> What you need to do: Each record below must be written out again in exactly the same form.

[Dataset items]
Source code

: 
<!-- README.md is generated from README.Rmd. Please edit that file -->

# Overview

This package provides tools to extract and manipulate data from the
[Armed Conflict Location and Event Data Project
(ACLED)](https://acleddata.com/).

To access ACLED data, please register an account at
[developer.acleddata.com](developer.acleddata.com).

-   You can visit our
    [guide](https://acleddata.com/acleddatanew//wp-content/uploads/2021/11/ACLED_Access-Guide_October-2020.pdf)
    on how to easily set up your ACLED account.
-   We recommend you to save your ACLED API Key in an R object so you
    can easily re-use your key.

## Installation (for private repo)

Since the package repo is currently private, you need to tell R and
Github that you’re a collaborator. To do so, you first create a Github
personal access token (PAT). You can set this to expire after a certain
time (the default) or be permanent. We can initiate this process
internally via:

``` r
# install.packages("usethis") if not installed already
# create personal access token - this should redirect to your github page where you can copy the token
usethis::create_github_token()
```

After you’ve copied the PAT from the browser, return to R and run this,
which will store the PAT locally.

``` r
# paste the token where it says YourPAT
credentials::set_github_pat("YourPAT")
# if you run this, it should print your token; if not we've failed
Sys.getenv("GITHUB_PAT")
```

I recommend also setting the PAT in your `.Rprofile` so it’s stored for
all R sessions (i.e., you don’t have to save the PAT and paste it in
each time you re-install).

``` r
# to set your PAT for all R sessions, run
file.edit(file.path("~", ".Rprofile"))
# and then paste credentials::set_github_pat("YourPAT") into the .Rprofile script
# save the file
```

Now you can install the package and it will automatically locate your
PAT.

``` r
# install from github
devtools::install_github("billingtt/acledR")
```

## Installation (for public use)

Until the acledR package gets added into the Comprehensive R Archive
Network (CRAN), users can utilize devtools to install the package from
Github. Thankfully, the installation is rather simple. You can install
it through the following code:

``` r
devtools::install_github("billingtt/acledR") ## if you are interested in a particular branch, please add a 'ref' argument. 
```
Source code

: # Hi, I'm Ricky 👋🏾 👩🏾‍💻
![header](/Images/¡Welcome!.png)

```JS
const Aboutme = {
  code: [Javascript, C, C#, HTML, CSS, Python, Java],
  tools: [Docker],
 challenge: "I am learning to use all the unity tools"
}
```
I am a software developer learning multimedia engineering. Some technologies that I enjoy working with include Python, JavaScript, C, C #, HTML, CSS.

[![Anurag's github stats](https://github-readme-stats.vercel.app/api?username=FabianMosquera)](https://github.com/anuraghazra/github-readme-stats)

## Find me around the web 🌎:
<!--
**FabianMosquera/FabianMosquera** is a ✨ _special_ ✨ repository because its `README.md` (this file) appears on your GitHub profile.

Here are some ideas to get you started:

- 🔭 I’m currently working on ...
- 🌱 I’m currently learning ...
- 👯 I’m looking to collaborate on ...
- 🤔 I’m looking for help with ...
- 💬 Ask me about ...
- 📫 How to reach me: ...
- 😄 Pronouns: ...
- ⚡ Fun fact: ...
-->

> Solved problem:
Source code

: 
<!-- README.md is generated from README.Rmd. Please edit that file -->

# Overview

This package provides tools to extract and manipulate data from the
[Armed Conflict Location and Event Data Project
(ACLED)](https://acleddata.com/).

To access ACLED data, please register an account at
[developer.acleddata.com](developer.acleddata.com).

-   You can visit our
    [guide](https://acleddata.com/acleddatanew//wp-content/uploads/2021/11/ACLED_Access-Guide_October-2020.pdf)
    on how to easily set up your ACLED account.
-   We recommend you to save your ACLED API Key in an R object so you
    can easily re-use your key.

## Installation (for private repo)

Since the package repo is currently private, you need to tell R and
Github that you’re a collaborator. To do so, you first create a Github
personal access token (PAT). You can set this to expire after a certain
time (the default) or be permanent. We can initiate this process
internally via:

``` r
# install.packages("usethis") if not installed already
# create personal access token - this should redirect to your github page where you can copy the token
usethis::create_github_token()
```

After you’ve copied the PAT from the browser, return to R and run this,
which will store the PAT locally.

``` r
# paste the token where it says YourPAT
credentials::set_github_pat("YourPAT")
# if you run this, it should print your token; if not we've failed
Sys.getenv("GITHUB_PAT")
```

I recommend also setting the PAT in your `.Rprofile` so it’s stored for
all R sessions (i.e., you don’t have to save the PAT and paste it in
each time you re-install).

``` r
# to set your PAT for all R sessions, run
file.edit(file.path("~", ".Rprofile"))
# and then paste credentials::set_github_pat("YourPAT") into the .Rprofile script
# save the file
```

Now you can install the package and it will automatically locate your
PAT.

``` r
# install from github
devtools::install_github("billingtt/acledR")
```

## Installation (for public use)

Until the acledR package gets added into the Comprehensive R Archive
Network (CRAN), users can utilize devtools to install the package from
Github. Thankfully, the installation is rather simple. You can install
it through the following code:

``` r
devtools::install_github("billingtt/acledR") ## if you are interested in a particular branch, please add a 'ref' argument. 
```
Source code

: # Hi, I'm Ricky 👋🏾 👩🏾‍💻
![header](/Images/¡Welcome!.png)

```JS
const Aboutme = {
  code: [Javascript, C, C#, HTML, CSS, Python, Java],
  tools: [Docker],
 challenge: "I am learning to use all the unity tools"
}
```
I am a software developer learning multimedia engineering. Some technologies that I enjoy working with include Python, JavaScript, C, C #, HTML, CSS.

[![Anurag's github stats](https://github-readme-stats.vercel.app/api?username=FabianMosquera)](https://github.com/anuraghazra/github-readme-stats)

## Find me around the web 🌎:
<!--
**FabianMosquera/FabianMosquera** is a ✨ _special_ ✨ repository because its `README.md` (this file) appears on your GitHub profile.

Here are some ideas to get you started:

- 🔭 I’m currently working on ...
- 🌱 I’m currently learning ...
- 👯 I’m looking to collaborate on ...
- 🤔 I’m looking for help with ...
- 💬 Ask me about ...
- 📫 How to reach me: ...
- 😄 Pronouns: ...
- ⚡ Fun fact: ...
-->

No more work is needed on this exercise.